Script Components
The script component
is one of the easiest ways to extend the functionality of the data flow.
It allows access to the data flow using script written in Visual Basic
.NET. When should you use a script component instead of a custom
component? Here are some advantages to using the script component:
Less component housekeeping required, allowing you to focus more on scripting the transformation logic.
Gives
guidance by providing script templates and classes that are generated
based on how the component is set up in the data flow. This, in turn,
improves the effectiveness of IntelliSense in the script editor.
The disadvantages include:
It’s harder to port scripts from one package to another than to install a custom component that can be used in any package.

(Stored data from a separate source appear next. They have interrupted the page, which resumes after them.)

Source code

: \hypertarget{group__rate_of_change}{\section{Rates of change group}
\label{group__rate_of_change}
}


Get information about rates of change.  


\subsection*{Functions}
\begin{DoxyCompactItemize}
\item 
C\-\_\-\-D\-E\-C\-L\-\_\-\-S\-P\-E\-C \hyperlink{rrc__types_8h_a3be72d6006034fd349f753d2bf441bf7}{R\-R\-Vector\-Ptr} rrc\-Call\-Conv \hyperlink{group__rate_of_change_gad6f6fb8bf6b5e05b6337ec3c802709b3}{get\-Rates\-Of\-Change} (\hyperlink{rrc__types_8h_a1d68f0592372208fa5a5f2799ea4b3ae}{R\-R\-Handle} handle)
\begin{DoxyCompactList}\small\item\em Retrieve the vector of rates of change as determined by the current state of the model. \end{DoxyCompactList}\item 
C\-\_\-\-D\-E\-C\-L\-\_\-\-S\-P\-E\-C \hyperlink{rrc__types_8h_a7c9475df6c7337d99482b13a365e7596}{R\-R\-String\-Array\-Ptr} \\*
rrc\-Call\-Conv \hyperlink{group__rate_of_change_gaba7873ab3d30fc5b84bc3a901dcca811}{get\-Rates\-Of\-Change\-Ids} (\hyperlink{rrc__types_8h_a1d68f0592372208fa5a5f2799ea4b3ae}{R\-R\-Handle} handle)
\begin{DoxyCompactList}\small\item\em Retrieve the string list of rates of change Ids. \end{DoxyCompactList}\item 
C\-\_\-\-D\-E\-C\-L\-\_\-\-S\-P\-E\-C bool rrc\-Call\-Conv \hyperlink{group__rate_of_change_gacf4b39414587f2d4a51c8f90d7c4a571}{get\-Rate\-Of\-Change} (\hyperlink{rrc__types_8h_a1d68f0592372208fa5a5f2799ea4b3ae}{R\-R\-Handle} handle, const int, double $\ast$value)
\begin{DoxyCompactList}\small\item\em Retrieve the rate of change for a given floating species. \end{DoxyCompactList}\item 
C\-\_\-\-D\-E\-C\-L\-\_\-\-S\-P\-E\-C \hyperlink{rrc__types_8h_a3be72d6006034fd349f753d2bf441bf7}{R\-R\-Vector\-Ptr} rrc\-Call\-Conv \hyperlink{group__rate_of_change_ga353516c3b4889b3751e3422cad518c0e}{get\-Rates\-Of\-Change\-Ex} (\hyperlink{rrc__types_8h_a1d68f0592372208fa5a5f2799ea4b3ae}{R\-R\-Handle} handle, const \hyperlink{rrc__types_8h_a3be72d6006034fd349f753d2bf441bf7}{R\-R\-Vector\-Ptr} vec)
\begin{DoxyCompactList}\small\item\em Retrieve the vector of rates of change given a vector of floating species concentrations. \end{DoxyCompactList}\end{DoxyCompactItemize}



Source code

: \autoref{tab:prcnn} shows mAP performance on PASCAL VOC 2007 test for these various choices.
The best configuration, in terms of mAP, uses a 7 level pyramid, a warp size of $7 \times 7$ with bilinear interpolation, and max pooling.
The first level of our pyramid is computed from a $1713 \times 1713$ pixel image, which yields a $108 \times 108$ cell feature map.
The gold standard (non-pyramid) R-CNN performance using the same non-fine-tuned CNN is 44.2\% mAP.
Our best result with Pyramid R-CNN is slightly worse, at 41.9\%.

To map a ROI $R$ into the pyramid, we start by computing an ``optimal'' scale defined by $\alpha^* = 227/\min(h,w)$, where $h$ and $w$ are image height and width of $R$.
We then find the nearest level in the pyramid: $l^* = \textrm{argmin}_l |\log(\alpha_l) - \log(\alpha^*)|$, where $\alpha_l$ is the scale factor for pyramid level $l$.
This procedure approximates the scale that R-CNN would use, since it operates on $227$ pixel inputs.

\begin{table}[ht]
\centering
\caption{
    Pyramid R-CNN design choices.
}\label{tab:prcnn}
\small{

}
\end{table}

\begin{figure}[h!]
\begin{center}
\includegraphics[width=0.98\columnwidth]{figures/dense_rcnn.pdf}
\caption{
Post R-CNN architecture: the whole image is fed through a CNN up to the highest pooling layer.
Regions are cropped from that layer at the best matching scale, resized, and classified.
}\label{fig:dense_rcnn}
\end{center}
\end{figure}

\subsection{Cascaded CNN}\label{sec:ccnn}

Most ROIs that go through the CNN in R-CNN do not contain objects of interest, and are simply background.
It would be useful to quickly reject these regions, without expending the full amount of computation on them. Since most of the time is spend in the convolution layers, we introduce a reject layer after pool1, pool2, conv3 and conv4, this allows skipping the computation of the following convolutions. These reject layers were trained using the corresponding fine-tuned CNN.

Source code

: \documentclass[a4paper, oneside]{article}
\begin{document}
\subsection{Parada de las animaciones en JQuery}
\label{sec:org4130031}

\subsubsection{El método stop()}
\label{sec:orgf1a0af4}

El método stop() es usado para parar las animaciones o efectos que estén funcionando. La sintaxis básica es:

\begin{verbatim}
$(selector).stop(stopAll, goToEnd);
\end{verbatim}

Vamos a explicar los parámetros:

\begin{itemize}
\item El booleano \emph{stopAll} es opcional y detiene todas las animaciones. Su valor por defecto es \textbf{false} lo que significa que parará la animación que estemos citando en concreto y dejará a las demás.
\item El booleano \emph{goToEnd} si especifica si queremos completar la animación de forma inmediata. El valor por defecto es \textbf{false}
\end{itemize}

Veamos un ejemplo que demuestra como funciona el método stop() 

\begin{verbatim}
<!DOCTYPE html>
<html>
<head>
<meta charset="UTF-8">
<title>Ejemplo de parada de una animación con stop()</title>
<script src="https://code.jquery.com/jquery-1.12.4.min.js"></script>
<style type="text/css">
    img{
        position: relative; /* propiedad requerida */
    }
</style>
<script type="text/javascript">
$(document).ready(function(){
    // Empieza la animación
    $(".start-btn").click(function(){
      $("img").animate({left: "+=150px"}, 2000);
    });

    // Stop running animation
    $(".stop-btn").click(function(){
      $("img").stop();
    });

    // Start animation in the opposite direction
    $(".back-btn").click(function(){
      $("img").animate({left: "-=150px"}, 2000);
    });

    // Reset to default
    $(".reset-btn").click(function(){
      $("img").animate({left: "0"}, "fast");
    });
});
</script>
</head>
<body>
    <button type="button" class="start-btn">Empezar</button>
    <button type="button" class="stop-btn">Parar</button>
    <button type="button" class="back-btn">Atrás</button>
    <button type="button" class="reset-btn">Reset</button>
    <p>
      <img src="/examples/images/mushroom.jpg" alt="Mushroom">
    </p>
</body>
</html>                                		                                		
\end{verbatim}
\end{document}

Scripts must be updated to use the latest component column metadata whenever the metadata has changed.
Some
data flow functionality, such as multiple inputs, is not available to
the script component, due to the limitations of the component or its UI
editor.
To compare a
script component to a custom component further, let’s walk through
creating a script component that does the same transformation as the
component we created earlier in the section about writing custom
components. That is, the script component will take an input column of
data type integer and map that integer to the name of a month. For example, 1 will be mapped to “Jan”.
First create a data flow
in the Integration Services designer, and then add a source adapter that
contains at least one output column with a data type of DT_I4
to be used as the input column to our script component. If you have the
data flow from the section on constructing packages programmatically,
you can load that package in the designer as your starting point.
Once the data flow
with the source adapter is set up, place a script component onto the
design surface. A dialog box appears asking if the script component is
to be a source adapter, a transformation, or a destination adapter.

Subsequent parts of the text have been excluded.